La Commedia dell’Arte, con i suoi testi ridotti all’essenziale, le maschere, i personaggi fissi, decreta il trionfo dell’attore, dalle cui capacità istrioniche dipende interamente il successo della rappresentazione.
Strappare all’attore la sua maschera ormai statica e ripetitiva, per restituire al volto umano la profondità e la grande varietà delle espressioni emozionali, è uno degli obiettivi della riforma goldoniana, che parallelamente rivendica la centralità del testo autoriale.
Alla fine dell’Ottocento prima la scoperta dei valori simbolici della realtà, poi la teorizzazione di una drammaturgia non-naturalistica, segnano la crisi del teatro borghese; e il personaggio tradizionale lascia la scena a una marionetta senza passioni.
Mentre si apre la stagione dei grandi registi, il corpo meccanico della marionetta, il movimento scenico del danzatore, l’aspetto emblematico della maschera allontanano dalla scena le emozioni e «l’umana imperfezione» dell’attore.
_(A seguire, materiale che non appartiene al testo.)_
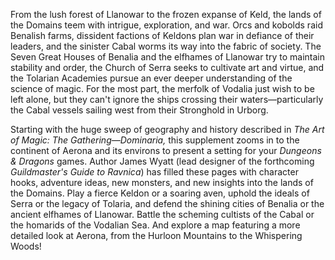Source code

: From the lush forest of Llanowar to the frozen expanse of Keld, the lands of the Domains teem with intrigue, exploration, and war. Orcs and kobolds raid Benalish farms, dissident factions of Keldons plan war in defiance of their leaders, and the sinister Cabal worms its way into the fabric of society. The Seven Great Houses of Benalia and the elfhames of Llanowar try to maintain stability and order, the Church of Serra seeks to cultivate art and virtue, and the Tolarian Academies pursue an ever deeper understanding of the science of magic. For the most part, the merfolk of Vodalia just wish to be left alone, but they can't ignore the ships crossing their waters—particularly the Cabal vessels sailing west from their Stronghold in Urborg.

Starting with the huge sweep of geography and history described in _The Art of Magic: The Gathering—Dominaria,_ this supplement zooms in to the continent of Aerona and its environs to present a setting for your _Dungeons & Dragons_ games. Author James Wyatt (lead designer of the forthcoming _Guildmaster's Guide to Ravnica_) has filled these pages with character hooks, adventure ideas, new monsters, and new insights into the lands of the Domains. Play a fierce Keldon or a soaring aven, uphold the ideals of Serra or the legacy of Tolaria, and defend the shining cities of Benalia or the ancient elfhames of Llanowar. Battle the scheming cultists of the Cabal or the homarids of the Vodalian Sea. And explore a map featuring a more detailed look at Aerona, from the Hurloon Mountains to the Whispering Woods!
Mentre il moderno capitalismo riduce l’essere umano a funzione produttiva, sulle scene l’uomo, ormai spogliato della propria umanità e ridotto a pura presenza corporale, lascia il posto a una specie di robot: l’uomo-macchina.
In una prospettiva che si rovescia, laddove alla maschera veniva imputato di nascondere le emozioni e con esse la verità del cuore, oggi Dario Fo ne rivendica invece il valore di verità profonda: la maschera lascia parlare il corpo, e il corpo non mente.